- **INFORMATION GIVEN**:
'''
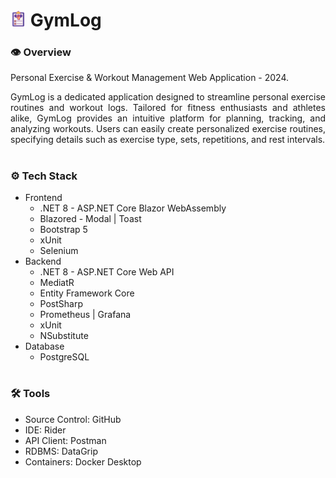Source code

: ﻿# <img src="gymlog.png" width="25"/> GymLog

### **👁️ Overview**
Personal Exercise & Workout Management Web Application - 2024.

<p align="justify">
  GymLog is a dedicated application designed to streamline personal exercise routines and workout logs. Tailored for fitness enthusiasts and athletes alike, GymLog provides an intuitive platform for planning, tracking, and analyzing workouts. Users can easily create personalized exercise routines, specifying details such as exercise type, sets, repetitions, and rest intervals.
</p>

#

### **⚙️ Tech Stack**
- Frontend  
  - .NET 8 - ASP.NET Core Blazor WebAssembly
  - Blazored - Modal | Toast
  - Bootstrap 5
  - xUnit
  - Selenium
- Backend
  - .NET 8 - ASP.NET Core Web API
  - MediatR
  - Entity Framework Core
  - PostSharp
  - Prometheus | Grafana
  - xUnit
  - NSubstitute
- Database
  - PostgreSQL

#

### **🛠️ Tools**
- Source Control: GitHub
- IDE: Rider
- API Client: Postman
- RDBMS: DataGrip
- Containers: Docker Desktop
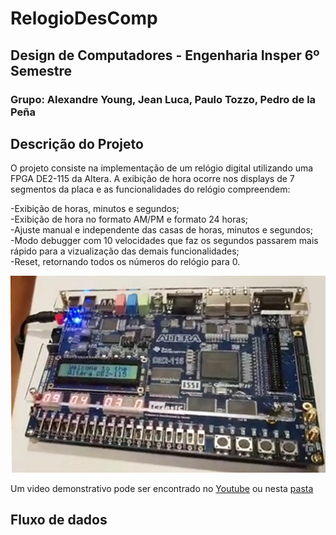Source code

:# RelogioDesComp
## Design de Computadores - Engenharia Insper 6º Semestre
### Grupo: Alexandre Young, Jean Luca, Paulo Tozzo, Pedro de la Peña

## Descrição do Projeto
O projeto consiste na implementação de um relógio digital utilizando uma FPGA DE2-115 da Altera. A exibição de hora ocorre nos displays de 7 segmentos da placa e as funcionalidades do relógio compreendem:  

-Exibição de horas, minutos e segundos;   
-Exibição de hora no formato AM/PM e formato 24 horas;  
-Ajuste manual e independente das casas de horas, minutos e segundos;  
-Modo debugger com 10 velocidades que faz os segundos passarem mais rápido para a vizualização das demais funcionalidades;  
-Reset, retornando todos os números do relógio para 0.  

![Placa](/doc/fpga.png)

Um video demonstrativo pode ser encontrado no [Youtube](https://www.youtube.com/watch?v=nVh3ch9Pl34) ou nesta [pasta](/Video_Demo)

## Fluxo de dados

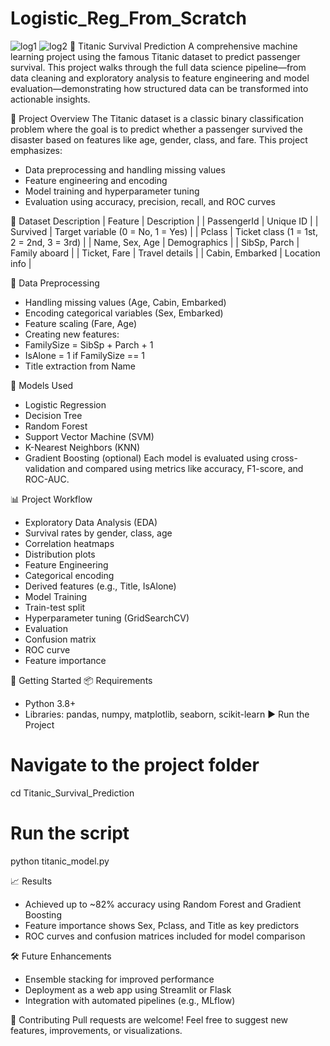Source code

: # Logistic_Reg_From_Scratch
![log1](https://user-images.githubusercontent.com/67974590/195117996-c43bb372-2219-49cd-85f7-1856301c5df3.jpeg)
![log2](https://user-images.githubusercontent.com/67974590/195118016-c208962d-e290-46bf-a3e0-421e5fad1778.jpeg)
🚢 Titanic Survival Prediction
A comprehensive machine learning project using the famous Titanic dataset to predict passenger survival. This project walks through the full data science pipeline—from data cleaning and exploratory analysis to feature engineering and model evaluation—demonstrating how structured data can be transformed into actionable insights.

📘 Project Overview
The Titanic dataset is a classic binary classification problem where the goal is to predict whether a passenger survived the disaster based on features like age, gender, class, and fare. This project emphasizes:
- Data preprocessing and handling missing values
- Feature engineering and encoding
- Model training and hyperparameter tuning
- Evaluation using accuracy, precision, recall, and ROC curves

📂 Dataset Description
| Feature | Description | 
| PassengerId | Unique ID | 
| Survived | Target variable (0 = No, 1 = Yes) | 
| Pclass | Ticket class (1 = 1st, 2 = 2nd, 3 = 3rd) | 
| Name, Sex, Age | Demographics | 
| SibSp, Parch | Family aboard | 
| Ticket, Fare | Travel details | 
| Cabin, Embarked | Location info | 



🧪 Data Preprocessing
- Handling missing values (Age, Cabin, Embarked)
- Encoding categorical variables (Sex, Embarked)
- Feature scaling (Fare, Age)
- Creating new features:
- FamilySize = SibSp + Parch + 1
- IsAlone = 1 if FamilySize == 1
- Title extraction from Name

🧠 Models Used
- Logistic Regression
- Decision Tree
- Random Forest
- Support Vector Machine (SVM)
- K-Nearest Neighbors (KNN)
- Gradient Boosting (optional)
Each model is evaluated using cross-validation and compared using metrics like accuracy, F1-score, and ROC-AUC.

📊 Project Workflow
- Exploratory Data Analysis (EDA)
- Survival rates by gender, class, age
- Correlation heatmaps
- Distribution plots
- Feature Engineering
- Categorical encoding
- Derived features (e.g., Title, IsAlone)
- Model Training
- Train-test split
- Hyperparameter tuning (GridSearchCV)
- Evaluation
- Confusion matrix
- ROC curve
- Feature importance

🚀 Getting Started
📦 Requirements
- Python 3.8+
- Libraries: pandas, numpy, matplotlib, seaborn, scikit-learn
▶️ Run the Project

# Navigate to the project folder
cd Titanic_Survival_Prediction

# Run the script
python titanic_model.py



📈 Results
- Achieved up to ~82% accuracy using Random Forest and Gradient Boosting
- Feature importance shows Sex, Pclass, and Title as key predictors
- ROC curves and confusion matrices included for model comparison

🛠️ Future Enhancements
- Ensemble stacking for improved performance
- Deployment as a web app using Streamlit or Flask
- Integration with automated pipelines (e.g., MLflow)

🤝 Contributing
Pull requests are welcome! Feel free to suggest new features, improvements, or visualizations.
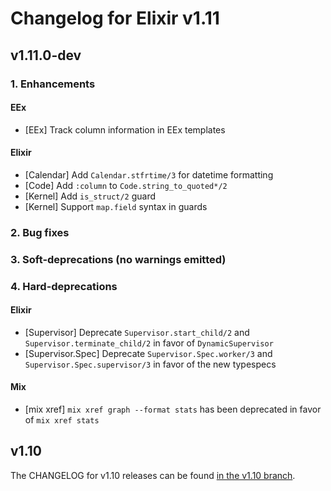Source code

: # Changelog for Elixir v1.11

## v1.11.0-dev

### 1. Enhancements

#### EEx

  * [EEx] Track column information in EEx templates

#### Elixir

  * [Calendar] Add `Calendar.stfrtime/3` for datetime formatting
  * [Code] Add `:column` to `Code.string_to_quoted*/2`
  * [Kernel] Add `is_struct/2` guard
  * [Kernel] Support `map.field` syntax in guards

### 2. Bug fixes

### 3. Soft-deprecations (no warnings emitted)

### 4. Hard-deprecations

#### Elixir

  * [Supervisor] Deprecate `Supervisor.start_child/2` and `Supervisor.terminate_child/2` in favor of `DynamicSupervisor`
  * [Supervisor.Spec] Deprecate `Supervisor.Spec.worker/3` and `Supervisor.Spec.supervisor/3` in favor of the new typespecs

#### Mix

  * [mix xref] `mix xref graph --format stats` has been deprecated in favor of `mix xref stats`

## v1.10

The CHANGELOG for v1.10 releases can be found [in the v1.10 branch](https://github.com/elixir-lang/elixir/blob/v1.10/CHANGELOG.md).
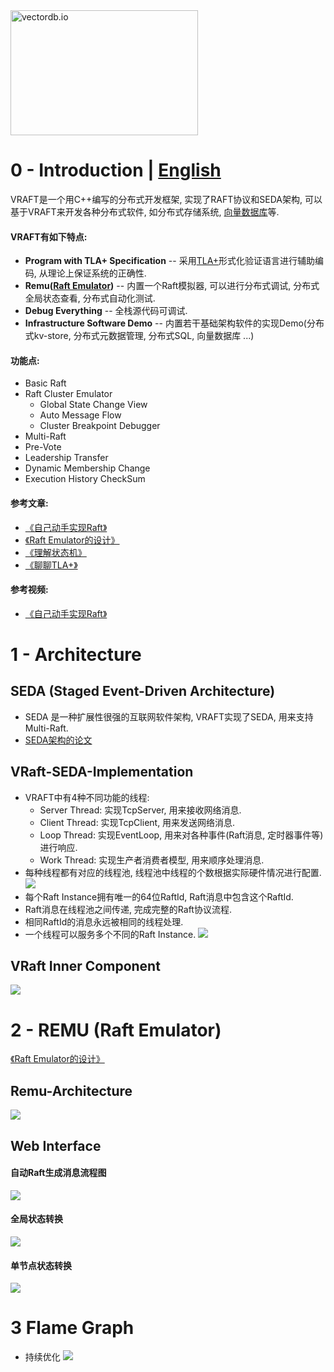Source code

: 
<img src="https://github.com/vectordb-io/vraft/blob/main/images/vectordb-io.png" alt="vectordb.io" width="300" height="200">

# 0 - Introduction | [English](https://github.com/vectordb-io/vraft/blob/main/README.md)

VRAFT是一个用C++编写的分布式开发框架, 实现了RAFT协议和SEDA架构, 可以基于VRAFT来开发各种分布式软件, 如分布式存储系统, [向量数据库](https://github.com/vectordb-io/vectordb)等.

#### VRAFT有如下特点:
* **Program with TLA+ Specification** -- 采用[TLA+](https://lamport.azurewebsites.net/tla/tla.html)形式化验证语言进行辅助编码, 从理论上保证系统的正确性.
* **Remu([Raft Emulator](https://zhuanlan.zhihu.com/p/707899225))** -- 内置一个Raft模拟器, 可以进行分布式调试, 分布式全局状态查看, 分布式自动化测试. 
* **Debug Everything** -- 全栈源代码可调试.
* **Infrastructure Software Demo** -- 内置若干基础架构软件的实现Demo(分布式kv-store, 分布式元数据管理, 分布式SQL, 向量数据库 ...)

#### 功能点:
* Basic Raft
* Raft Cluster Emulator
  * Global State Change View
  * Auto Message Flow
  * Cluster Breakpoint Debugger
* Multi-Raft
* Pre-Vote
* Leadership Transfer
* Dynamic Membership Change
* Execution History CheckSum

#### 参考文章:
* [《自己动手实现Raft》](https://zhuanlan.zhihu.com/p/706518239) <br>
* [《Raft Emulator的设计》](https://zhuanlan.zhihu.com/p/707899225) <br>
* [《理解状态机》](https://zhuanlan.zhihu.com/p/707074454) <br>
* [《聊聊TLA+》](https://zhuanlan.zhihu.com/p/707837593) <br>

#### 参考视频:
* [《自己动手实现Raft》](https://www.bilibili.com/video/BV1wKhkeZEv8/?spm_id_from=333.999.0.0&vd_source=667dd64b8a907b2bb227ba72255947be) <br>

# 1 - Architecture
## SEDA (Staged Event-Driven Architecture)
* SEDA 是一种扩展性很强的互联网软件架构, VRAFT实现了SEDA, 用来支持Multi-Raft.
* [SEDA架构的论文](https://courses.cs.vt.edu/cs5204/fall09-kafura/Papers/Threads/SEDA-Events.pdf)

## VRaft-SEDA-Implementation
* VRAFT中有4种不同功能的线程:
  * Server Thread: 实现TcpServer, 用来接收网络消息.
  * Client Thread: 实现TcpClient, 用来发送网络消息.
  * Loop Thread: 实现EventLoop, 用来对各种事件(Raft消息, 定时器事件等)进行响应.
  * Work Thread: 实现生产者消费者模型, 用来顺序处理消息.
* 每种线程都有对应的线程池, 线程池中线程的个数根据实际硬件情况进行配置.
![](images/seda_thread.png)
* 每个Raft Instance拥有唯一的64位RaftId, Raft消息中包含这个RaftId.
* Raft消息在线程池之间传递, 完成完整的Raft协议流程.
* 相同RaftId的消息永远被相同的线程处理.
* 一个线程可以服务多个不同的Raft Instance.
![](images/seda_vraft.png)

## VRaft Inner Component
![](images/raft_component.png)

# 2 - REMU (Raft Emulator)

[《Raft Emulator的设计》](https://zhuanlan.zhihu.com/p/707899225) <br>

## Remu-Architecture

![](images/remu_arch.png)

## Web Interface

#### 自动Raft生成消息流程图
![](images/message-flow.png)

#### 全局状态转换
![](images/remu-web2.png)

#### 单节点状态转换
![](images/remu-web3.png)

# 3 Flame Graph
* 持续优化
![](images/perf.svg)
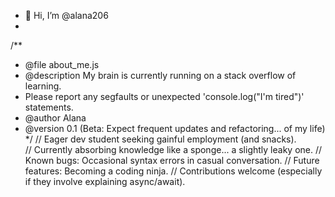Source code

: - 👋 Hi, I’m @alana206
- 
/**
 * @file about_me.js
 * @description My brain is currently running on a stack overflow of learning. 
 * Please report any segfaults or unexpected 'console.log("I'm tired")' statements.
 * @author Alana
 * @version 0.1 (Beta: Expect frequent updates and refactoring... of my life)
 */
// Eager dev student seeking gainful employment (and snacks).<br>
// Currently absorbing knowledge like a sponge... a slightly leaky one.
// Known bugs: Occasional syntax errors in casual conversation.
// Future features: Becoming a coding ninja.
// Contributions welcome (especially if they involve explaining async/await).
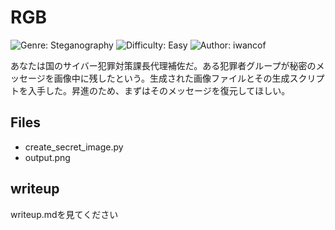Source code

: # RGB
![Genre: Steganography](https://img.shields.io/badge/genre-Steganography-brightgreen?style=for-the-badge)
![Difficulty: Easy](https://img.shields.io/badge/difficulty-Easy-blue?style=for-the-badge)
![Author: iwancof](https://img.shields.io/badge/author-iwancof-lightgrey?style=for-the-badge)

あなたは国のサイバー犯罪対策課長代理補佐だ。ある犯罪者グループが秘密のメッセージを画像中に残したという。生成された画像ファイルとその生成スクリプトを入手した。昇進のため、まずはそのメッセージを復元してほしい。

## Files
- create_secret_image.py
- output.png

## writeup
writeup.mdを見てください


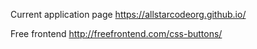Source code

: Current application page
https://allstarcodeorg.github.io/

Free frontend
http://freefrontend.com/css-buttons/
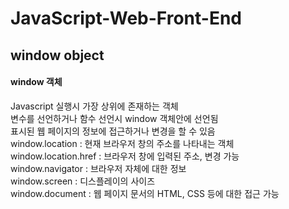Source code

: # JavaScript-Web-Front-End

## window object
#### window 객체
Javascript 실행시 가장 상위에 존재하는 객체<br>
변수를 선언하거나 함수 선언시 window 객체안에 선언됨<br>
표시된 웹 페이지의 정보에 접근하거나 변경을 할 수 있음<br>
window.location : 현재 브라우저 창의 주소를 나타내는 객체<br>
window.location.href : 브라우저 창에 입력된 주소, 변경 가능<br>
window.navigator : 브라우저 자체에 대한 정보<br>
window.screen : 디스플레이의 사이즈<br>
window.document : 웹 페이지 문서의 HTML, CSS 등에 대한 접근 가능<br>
'''
- **GOAL OF THE EXERCISE**: Out of the material above, output word for word the line with "- Random Forest", the line with "- Derived features (e.g., Title, IsAlone)", and all lines between them, with nothing else.

- **OUTPUT**:
- Random Forest
- Support Vector Machine (SVM)
- K-Nearest Neighbors (KNN)
- Gradient Boosting (optional)
Each model is evaluated using cross-validation and compared using metrics like accuracy, F1-score, and ROC-AUC.

📊 Project Workflow
- Exploratory Data Analysis (EDA)
- Survival rates by gender, class, age
- Correlation heatmaps
- Distribution plots
- Feature Engineering
- Categorical encoding
- Derived features (e.g., Title, IsAlone)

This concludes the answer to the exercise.